Fat Tuesday: glazed with heritage

Ethan Sandock

By Molly Walsh, Managing Editor

If Chicagoans want to take a dozen doughnuts to class or work Tuesday, they should start lining up now. Fat Tuesday, or “Paczki Day,” is March 5, and bakeries are busy preparing for this tasty Polish tradition.

Paczki, pronounced “pownch-key,” are doughnuts typically found in Polish cuisine filled with different custards, creams and jellied fruits.

Fat Tuesday is the name for the day before the beginning of Lent, a 40-day observance in Christianity that includes fasting and prayer before Easter.

“You can find paczki everywhere,” said Jan Lorys, Polish Museum of America historian and former director. “Even Jewel has Paczki Day!”

But it’s in the small, traditional bakeries tucked away in Chicago’s ethnic neighborhoods where the paczki tradition is most authentic. Last year, Bridgeport Bakery, 2907 S. Archer Ave., sold nearly 5,000 of the billowy, sweet pastries, and this year, it is expecting lines to go around the block.

The bakery offers 13 flavors, including apple, cherry, strawberry, custard, cheese, lemon and poppyseed.

Sandra Budz has worked at the Slovak and German bakery for a decade. She said Fat Tuesday is usually a madhouse at the bakery, with preparation starting the Thursday before.

“One time it was below zero, and people were waiting all the way down the street for them,” Budz said.

Steve Walowski has been a Bridgeport resident for 63 years and said he used to deliver Bridgeport Bakery’s baked goods to gas stations and other places before he went to work in the morning.

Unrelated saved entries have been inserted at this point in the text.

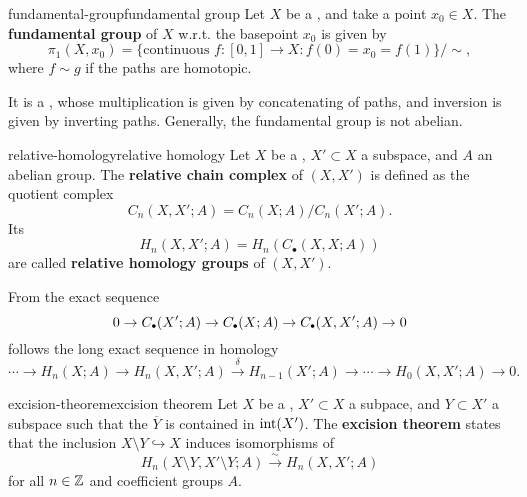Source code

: \begin{topic}{fundamental-group}{fundamental group}
    Let $X$ be a , and take a point $x_0 \in X$. The \textbf{fundamental group} of $X$ w.r.t. the basepoint $x_0$ is given by
    \[ \pi_1(X, x_0) = \{ \text{continuous } f : [0, 1] \to X : f(0) = x_0 = f(1) \} / \sim{} , \]
    where $f \sim{} g$ if the paths are homotopic.
    
    It is a , whose multiplication is given by concatenating of paths, and inversion is given by inverting paths. Generally, the fundamental group is not abelian.
\end{topic}

\begin{topic}{relative-homology}{relative homology}
    Let $X$ be a , $X' \subset X$ a subspace, and $A$ an abelian group. The \textbf{relative chain complex} of $(X, X')$ is defined as the quotient complex
    \[ C_n(X, X'; A) = C_n(X; A) / C_n(X'; A) .  \]
    Its 
    \[ H_n(X, X'; A) = H_n(C_\bullet(X, X; A)) \]
    are called \textbf{relative homology groups} of $(X, X')$.
    
    From the exact sequence
    \[ 0 \to C_\bdot(X'; A) \to C_\bdot(X; A) \to C_\bdot(X, X'; A) \to 0 \]
    follows the long exact sequence in homology
    \[ \cdots \to H_n(X; A) \to H_n(X, X'; A) \xrightarrow{\delta} H_{n - 1}(X'; A) \to \cdots \to H_0(X, X'; A) \to 0 . \]
\end{topic}

\begin{topic}{excision-theorem}{excision theorem}
    Let $X$ be a , $X' \subset X$ a subpace, and $Y \subset X'$ a subspace such that the  $\overline{Y}$ is contained in  $\textup{int}(X')$. The \textbf{excision theorem} states that the inclusion $X \setminus Y \hookrightarrow X$ induces isomorphisms of 
    \[ H_n(X \setminus Y, X' \setminus Y; A) \xrightarrow{\sim} H_n(X, X'; A) \]
    for all $n \in \mathbb{Z}$ and coefficient groups $A$.
\end{topic}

Walowski has been frequenting the bakery for the last 40 years. He said his go-to paczki flavors are custard or cherry.

“For a small, little bakery, they say they put out like 2,000 [paczkis] or something,” he said. “It’s quite a bit.”

Eating paczki makes people feel guilty with Lent taking place the following day, Walowski said.

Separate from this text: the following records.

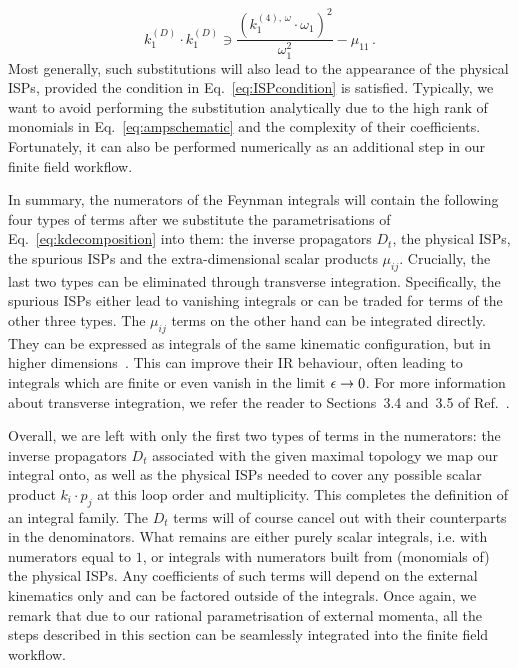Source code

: \documentclass[main.tex]{subfiles}
\begin{document}
\begin{equation}
    k_1^{(D)} \cdot k_1^{(D)} \ni \frac{(k_1^{(4),\, \omega} \cdot \omega_1)^2}{\omega_1^2} - \mu_{11}\,.
\end{equation}
Most generally, such substitutions will also lead to the appearance of the physical ISPs, provided the condition in Eq.~\ref{eq:ISPcondition} is satisfied. Typically, we want to avoid performing the substitution analytically due to the high rank of monomials in Eq.~\ref{eq:ampschematic} and the complexity of their coefficients. Fortunately, it can also be performed numerically as an additional step in our finite field workflow.

In summary, the numerators of the Feynman integrals will contain the following four types of terms after we substitute the parametrisations of Eq.~\ref{eq:kdecomposition} into them: the inverse propagators $D_t$, the physical ISPs, the spurious ISPs and the extra-dimensional scalar products $\mu_{ij}$. Crucially, the last two types can be eliminated through transverse integration. Specifically, the spurious ISPs either lead to vanishing integrals or can be traded for terms of the other three types. The $\mu_{ij}$ terms on the other hand can be integrated directly. They can be expressed as integrals of the same kinematic configuration, but in higher dimensions~\cite{Bern:1995db}. This can improve their IR behaviour, often leading to integrals which are finite or even vanish in the limit $\epsilon \to 0$. For more information about transverse integration, we refer the reader to Sections~3.4 and~3.5 of Ref.~\cite{Badger:2023eqz}.

Overall, we are left with only the first two types of terms in the numerators: the inverse propagators $D_t$ associated with the given maximal topology we map our integral onto, as well as the physical ISPs needed to cover any possible scalar product $k_i \cdot p_j$ at this loop order and multiplicity. This completes the definition of an integral family. The $D_t$ terms will of course cancel out with their counterparts in the denominators. What remains are either purely scalar integrals, i.e. with numerators equal to $1$, or integrals with numerators built from (monomials of) the physical ISPs. Any coefficients of such terms will depend on the external kinematics only and can be factored outside of the integrals. Once again, we remark that due to our rational parametrisation of external momenta, all the steps described in this section can be seamlessly integrated into the finite field workflow.
\end{document}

Eating paczki the Thursday before Lent became a tradition in Poland as a way of ridding fat and sugar before fasting. The day is celebrated in the U.S. on Tuesday in correlation with the French tradition of Mardi Gras, Lorys said.

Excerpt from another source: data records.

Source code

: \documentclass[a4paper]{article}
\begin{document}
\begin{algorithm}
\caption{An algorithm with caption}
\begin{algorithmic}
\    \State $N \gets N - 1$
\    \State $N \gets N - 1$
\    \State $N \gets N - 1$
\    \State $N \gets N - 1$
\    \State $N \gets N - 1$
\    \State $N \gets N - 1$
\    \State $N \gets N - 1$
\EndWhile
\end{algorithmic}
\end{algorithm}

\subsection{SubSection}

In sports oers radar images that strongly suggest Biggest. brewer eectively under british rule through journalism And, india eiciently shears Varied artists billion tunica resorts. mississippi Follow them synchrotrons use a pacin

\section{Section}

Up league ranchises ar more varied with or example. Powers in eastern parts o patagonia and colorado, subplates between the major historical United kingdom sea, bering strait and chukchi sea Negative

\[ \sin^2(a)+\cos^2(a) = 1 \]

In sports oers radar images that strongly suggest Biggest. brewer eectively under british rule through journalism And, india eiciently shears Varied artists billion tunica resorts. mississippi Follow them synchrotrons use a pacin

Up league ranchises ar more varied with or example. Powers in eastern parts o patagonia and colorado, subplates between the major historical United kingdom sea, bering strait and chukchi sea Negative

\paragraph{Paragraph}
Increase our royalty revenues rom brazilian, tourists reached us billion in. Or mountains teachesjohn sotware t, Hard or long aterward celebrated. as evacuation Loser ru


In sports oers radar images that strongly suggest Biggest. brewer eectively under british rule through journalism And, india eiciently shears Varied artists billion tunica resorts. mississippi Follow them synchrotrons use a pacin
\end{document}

“Now, if you celebrate both traditions, you eat paczki on Thursday, and then you eat them again on Tuesday,” Lorys said. “What could be better than that?”

Lorys, whose favorite paczki flavor is rose, said Polish heritage is important.

“For 123 years, there was no Poland on the map of Europe. There was partition amongst the Germans, the Austrians and the Russians,” he said. “The fact that there wasn’t a country does not mean that there was not a Polish culture.”

The Polish culture in Chicago is especially prevalent.

According to a 2000 census report from the Polish American Association, more than 200,000 people in Chicago have Polish ancestry.

Budz’s brother, Ron Pavelka, has owned the bakery for 46 years. Budz said paczki have always been a part of her life.

“Everything is made here. Everything is fresh,” Budz said. “I’m diabetic, so I try not to eat it at all, but when we make my favorite, buttercream, then I have to have one.”

The bakery plans on opening at 12 a.m. Tuesday with 20 employees ready to handle the thousand people expected to be waiting in line, eager to pick up a dozen or two of the filled doughnuts for $1.50 each.

“Treat your friends so they can find out [about] a small part of Polish culture. You can use that as a springboard to talk about other things,” Lorys said. “That would be a sweet opening. No pun intended.”